◆ Problem details ◆
The required result is one figure, the count of lines below with the string "Created" in them.

═══ Data extract

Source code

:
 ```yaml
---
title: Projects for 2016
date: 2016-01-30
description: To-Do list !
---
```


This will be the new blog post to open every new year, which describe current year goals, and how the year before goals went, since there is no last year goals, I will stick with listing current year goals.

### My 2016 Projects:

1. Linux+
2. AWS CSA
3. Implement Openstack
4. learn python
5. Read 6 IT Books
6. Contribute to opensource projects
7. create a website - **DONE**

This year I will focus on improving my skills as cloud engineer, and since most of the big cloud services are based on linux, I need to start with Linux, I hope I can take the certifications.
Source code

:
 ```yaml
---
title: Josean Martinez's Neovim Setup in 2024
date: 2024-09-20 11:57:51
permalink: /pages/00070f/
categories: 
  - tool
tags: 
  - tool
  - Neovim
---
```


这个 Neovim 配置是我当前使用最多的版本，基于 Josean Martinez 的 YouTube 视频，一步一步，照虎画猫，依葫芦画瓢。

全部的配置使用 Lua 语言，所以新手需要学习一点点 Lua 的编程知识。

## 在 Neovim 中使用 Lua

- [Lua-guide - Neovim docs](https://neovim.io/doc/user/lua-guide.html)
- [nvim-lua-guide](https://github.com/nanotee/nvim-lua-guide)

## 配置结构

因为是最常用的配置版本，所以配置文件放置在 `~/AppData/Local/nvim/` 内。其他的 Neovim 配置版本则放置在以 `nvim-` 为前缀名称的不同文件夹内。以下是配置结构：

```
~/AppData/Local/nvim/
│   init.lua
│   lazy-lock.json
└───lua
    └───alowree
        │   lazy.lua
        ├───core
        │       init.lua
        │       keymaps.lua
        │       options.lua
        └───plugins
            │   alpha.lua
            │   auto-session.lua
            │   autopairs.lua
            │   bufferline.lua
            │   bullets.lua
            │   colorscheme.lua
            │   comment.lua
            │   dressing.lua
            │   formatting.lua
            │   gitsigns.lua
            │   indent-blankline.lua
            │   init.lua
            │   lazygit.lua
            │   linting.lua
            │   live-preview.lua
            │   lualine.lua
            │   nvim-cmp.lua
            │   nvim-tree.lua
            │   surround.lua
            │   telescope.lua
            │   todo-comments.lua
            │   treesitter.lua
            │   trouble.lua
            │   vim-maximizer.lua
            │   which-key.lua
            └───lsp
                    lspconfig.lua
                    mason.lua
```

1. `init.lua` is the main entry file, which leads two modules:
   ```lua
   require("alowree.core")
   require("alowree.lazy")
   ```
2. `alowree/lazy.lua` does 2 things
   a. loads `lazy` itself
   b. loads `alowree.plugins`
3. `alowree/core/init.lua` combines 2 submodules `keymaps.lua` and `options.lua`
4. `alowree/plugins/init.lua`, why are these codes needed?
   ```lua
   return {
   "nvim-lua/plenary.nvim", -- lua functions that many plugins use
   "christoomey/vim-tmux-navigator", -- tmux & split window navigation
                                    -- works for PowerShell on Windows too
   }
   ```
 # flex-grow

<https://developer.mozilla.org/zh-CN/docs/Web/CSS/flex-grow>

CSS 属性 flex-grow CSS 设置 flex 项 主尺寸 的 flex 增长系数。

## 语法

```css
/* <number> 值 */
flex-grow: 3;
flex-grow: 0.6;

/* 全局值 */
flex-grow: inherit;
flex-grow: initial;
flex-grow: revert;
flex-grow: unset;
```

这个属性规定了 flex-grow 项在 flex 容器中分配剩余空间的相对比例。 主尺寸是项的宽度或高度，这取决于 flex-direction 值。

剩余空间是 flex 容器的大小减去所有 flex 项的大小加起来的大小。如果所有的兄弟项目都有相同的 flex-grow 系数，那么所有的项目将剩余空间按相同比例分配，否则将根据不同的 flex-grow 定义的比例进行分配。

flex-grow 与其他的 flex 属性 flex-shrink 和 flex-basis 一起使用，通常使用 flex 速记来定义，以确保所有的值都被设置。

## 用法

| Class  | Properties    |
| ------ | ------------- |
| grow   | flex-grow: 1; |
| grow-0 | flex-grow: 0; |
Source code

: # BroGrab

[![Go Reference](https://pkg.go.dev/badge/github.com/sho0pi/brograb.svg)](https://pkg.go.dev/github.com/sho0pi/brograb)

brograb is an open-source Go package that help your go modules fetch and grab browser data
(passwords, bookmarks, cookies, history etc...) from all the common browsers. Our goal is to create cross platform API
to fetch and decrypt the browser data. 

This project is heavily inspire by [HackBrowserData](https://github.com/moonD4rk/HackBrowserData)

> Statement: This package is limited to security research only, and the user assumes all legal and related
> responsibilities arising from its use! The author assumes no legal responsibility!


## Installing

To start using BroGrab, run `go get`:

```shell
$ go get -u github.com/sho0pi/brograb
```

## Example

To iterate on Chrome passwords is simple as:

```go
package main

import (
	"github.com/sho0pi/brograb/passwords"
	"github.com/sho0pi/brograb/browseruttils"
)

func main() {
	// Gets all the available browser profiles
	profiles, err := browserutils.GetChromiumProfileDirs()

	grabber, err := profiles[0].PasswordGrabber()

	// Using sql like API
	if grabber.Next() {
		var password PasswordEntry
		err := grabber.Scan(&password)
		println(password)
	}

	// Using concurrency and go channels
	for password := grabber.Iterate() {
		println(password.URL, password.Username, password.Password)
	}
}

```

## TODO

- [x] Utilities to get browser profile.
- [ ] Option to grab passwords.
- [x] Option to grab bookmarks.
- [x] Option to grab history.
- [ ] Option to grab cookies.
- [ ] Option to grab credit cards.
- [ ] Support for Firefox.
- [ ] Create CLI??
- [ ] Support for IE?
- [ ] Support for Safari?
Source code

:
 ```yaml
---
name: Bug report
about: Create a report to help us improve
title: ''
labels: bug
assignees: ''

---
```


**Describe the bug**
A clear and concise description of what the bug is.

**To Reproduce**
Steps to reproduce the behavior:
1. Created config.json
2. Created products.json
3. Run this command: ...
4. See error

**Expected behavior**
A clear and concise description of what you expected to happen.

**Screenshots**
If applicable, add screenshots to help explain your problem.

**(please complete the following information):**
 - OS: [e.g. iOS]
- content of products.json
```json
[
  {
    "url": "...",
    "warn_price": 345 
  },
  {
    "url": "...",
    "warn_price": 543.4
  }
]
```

══════

◆ Exercise response ◆
2